Data extracted from a collection

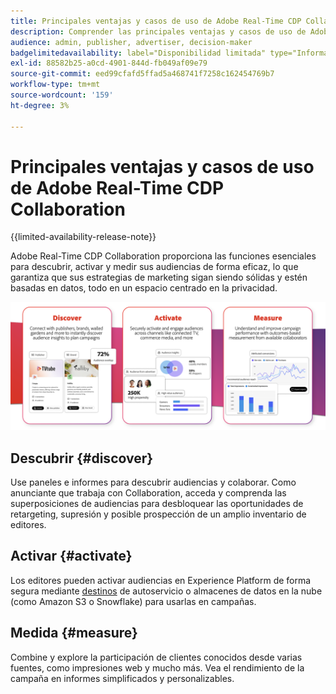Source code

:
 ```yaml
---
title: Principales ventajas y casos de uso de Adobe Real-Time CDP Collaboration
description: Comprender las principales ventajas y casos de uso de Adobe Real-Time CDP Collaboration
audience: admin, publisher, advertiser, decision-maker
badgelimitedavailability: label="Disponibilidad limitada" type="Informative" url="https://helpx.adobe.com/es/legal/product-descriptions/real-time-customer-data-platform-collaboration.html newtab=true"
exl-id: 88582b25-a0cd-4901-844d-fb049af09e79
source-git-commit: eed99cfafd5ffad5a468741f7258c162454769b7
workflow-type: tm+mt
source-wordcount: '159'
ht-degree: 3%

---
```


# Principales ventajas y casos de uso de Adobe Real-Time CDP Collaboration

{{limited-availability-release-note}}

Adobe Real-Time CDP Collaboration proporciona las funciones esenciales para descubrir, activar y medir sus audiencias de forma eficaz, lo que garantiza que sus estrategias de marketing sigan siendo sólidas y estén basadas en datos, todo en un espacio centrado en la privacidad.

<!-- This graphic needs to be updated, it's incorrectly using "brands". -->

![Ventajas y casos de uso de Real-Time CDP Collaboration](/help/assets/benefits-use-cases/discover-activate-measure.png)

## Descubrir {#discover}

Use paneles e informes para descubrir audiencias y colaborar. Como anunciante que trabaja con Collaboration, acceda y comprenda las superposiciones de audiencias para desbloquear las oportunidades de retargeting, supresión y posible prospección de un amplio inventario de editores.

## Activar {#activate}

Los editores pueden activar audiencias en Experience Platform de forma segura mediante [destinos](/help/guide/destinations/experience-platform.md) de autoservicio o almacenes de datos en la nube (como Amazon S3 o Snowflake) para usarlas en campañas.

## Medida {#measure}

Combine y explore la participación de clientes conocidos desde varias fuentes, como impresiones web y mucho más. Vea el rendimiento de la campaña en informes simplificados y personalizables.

...

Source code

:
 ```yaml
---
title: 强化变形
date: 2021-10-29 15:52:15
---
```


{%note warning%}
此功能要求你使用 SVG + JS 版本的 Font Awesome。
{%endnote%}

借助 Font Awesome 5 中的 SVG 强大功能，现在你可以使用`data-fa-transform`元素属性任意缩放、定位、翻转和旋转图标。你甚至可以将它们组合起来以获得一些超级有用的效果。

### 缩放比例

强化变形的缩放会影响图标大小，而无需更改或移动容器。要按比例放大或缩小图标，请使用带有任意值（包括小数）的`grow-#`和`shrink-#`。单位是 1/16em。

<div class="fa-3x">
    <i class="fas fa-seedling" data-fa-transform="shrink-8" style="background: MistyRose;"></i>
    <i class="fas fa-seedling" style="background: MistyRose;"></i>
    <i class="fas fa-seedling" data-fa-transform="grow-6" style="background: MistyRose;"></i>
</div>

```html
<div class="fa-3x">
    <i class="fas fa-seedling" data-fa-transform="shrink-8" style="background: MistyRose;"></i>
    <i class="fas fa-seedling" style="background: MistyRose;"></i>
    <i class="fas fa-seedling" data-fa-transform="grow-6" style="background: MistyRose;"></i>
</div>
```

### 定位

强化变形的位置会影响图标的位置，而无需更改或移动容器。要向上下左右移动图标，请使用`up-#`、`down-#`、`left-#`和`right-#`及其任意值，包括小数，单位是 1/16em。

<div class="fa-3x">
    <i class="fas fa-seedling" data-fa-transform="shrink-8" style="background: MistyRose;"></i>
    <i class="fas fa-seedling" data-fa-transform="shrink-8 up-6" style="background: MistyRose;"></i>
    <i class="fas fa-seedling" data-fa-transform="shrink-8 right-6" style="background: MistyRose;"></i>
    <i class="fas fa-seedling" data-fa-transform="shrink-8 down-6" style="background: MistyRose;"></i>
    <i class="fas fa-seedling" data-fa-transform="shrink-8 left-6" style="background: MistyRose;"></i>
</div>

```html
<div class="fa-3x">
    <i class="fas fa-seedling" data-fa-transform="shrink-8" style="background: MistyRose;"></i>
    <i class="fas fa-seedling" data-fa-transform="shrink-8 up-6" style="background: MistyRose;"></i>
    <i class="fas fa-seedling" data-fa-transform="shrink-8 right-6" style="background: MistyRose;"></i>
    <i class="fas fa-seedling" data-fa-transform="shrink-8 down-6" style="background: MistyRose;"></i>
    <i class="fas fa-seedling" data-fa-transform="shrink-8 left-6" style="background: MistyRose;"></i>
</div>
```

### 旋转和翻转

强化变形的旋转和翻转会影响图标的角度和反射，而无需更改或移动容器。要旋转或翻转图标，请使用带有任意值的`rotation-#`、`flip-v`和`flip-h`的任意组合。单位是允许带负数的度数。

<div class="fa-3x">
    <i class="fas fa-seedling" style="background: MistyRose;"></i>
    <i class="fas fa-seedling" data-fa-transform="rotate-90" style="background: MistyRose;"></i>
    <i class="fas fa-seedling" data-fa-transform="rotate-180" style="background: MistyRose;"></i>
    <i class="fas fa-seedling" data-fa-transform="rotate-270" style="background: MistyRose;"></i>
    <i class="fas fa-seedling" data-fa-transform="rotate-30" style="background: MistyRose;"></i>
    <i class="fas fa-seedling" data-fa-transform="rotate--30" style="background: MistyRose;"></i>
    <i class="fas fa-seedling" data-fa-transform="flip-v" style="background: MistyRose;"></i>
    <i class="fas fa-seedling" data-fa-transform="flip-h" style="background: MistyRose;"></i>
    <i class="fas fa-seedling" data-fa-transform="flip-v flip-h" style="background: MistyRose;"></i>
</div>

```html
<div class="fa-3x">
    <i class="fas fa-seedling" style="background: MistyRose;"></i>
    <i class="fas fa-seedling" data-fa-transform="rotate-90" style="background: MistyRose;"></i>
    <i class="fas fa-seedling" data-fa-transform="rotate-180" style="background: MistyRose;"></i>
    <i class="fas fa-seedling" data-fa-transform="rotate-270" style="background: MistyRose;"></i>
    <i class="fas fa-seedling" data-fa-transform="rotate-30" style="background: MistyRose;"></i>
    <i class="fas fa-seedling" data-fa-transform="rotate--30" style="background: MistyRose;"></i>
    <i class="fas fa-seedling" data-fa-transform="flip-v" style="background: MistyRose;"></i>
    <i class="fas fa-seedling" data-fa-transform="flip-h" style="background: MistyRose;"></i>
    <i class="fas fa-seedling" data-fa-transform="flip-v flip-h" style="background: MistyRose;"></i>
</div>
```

What needs to be done
Copy each line containing the word "datos" from the data.

Task solution
Adobe Real-Time CDP Collaboration proporciona las funciones esenciales para descubrir, activar y medir sus audiencias de forma eficaz, lo que garantiza que sus estrategias de marketing sigan siendo sólidas y estén basadas en datos, todo en un espacio centrado en la privacidad.
Los editores pueden activar audiencias en Experience Platform de forma segura mediante [destinos](/help/guide/destinations/experience-platform.md) de autoservicio o almacenes de datos en la nube (como Amazon S3 o Snowflake) para usarlas en campañas.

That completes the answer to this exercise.